Time Complexity: O(n), where n is the length of string s. Character counting and the final check both take linear time.

Space Complexity: O(C), where C is the size of the character set (26 for lowercase English letters). This is the space used for the character count hash table (or array). This space complexity is considered constant in most cases as the character set is fixed.

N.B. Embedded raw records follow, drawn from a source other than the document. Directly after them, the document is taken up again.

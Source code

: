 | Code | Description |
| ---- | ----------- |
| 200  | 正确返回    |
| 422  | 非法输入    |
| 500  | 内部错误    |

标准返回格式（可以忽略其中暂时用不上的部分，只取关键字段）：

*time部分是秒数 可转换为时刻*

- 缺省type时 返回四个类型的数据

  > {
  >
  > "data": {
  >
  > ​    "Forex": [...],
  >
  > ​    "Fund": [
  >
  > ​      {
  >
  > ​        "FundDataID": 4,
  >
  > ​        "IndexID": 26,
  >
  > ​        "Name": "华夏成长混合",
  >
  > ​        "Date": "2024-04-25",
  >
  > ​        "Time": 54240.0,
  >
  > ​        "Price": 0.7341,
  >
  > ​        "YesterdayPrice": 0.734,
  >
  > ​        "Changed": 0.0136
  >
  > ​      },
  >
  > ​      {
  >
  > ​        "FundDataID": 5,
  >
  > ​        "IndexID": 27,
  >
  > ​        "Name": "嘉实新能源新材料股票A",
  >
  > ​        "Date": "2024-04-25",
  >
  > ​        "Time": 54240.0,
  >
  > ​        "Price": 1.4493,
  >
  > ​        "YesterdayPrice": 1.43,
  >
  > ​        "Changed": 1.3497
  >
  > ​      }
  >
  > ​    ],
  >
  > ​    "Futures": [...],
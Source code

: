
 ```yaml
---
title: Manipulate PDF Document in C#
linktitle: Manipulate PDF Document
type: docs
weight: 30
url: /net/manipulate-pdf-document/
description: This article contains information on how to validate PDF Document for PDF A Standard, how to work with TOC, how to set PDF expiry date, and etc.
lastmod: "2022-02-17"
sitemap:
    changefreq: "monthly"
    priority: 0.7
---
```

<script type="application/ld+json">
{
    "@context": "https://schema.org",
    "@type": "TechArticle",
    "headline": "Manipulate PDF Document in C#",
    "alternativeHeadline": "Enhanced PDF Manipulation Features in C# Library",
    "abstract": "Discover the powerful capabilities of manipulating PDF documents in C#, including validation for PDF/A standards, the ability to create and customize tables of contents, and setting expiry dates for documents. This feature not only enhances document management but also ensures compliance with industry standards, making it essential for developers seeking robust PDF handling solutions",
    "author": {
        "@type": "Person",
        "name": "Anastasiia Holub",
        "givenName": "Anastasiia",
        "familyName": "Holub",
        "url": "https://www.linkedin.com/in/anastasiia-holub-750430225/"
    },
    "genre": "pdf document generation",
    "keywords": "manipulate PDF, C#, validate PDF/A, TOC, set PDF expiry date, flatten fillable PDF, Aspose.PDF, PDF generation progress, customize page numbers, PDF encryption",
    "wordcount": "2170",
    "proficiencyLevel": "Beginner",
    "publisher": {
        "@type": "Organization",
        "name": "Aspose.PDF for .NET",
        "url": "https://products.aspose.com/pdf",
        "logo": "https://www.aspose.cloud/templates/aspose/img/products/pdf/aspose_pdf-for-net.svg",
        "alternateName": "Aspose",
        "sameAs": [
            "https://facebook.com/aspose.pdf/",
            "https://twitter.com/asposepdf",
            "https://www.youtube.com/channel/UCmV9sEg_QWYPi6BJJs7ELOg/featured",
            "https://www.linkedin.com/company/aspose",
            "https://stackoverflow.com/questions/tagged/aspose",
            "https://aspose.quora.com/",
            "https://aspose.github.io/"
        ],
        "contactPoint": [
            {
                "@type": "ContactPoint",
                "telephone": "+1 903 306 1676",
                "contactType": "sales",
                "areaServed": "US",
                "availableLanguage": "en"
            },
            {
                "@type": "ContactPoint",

Code Examples (with explanations):

Python:

from collections import Counter
 
class Solution:
    def canConstruct(self, s: str, k: int) -> bool:
        if len(s) < k:
            return False
        cnt = Counter(s)  #Efficiently counts character frequencies
        odd_count = sum(1 for v in cnt.values() if v % 2 != 0) #Counts characters with odd frequencies
        return odd_count <= k #Checks feasibility

Java:

class Solution {
    public boolean canConstruct(String s, int k) {
        int n = s.length();
        if (n < k) {
            return false;
        }
        int[] cnt = new int[26]; //Array for character counts (index represents character 'a' to 'z')
        for (int i = 0; i < n; ++i) {
            cnt[s.charAt(i) - 'a']++;
        }
        int oddCount = 0;
        for (int count : cnt) {
            if (count % 2 != 0) {
                oddCount++;
            }
        }
        return oddCount <= k;
    }
}

C++:

class Solution {
public:
    bool canConstruct(string s, int k) {
        if (s.length() < k) return false;
        int cnt[26] = {0}; //Array for character counts
        for (char c : s) cnt[c - 'a']++;
        int odd_count = 0;
        for (int count : cnt) if (count % 2) odd_count++;
        return odd_count <= k;
    }
};

Go:

func canConstruct(s string, k int) bool {
    if len(s) < k {
        return false
    }
    cnt := [26]int{}
    for _, c := range s {
        cnt[c-'a']++
    }
    oddCount := 0
    for _, count := range cnt {
        if count%2 != 0 {
            oddCount++
        }
    }
    return oddCount <= k
}

The other languages (TypeScript, etc.) follow a similar pattern. The core logic remains consistent across all implementations: efficiently count character frequencies, determine the number of characters with odd counts, and check if this number is less than or equal to k.